WHAT THE TASK ASKS -> No images, please. Copy each entry below exactly as it reads.

═════ DATA SHOWN

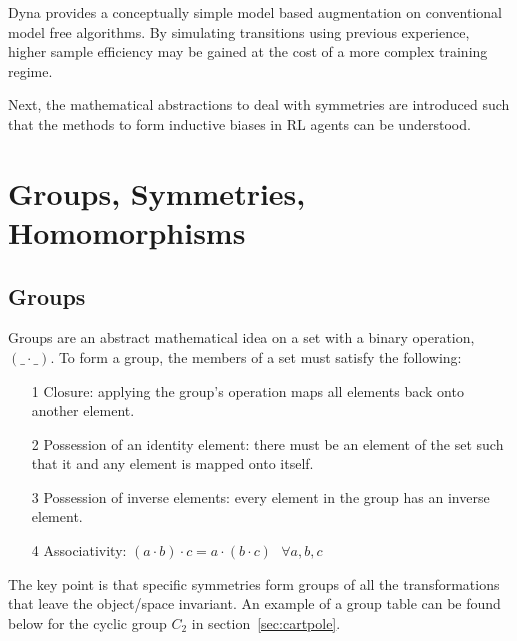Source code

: Dyna provides a conceptually simple model based augmentation on conventional model free algorithms. By simulating transitions using previous experience, higher sample efficiency may be gained at the cost of a more complex training regime.

Next, the mathematical abstractions to deal with symmetries are introduced such that the methods to form inductive biases in RL agents can be understood.
\section{Groups, Symmetries, Homomorphisms}

\subsection{Groups}
Groups are an abstract mathematical idea on a set with a binary operation, $(\text{\_}\cdot \text{\_})$. To form a group, the members of a set must satisfy the following:
\begin{itemize}
	\item[1] Closure: applying the group's operation maps all elements back onto another element.
	\item[2] Possession of an identity element: there must be an element of the set such that it and any element is mapped onto itself.
	\item[3] Possession of inverse elements: every element in the group has an inverse element.
	\item [4] Associativity: $(a \cdot b) \cdot c = a \cdot (b \cdot c) \text{  }\forall a, b, c$
\end{itemize}
The key point is that specific symmetries form groups of all the transformations that leave the object/space invariant. An example of a group table can be found below for the cyclic group $C_2$ in section~\ref{sec:cartpole}.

══════════

RESULT BELOW ->
Source code

: Dyna provides a conceptually simple model based augmentation on conventional model free algorithms. By simulating transitions using previous experience, higher sample efficiency may be gained at the cost of a more complex training regime.

Next, the mathematical abstractions to deal with symmetries are introduced such that the methods to form inductive biases in RL agents can be understood.
\section{Groups, Symmetries, Homomorphisms}

\subsection{Groups}
Groups are an abstract mathematical idea on a set with a binary operation, $(\text{\_}\cdot \text{\_})$. To form a group, the members of a set must satisfy the following:
\begin{itemize}
	\item[1] Closure: applying the group's operation maps all elements back onto another element.
	\item[2] Possession of an identity element: there must be an element of the set such that it and any element is mapped onto itself.
	\item[3] Possession of inverse elements: every element in the group has an inverse element.
	\item [4] Associativity: $(a \cdot b) \cdot c = a \cdot (b \cdot c) \text{  }\forall a, b, c$
\end{itemize}
The key point is that specific symmetries form groups of all the transformations that leave the object/space invariant. An example of a group table can be found below for the cyclic group $C_2$ in section~\ref{sec:cartpole}.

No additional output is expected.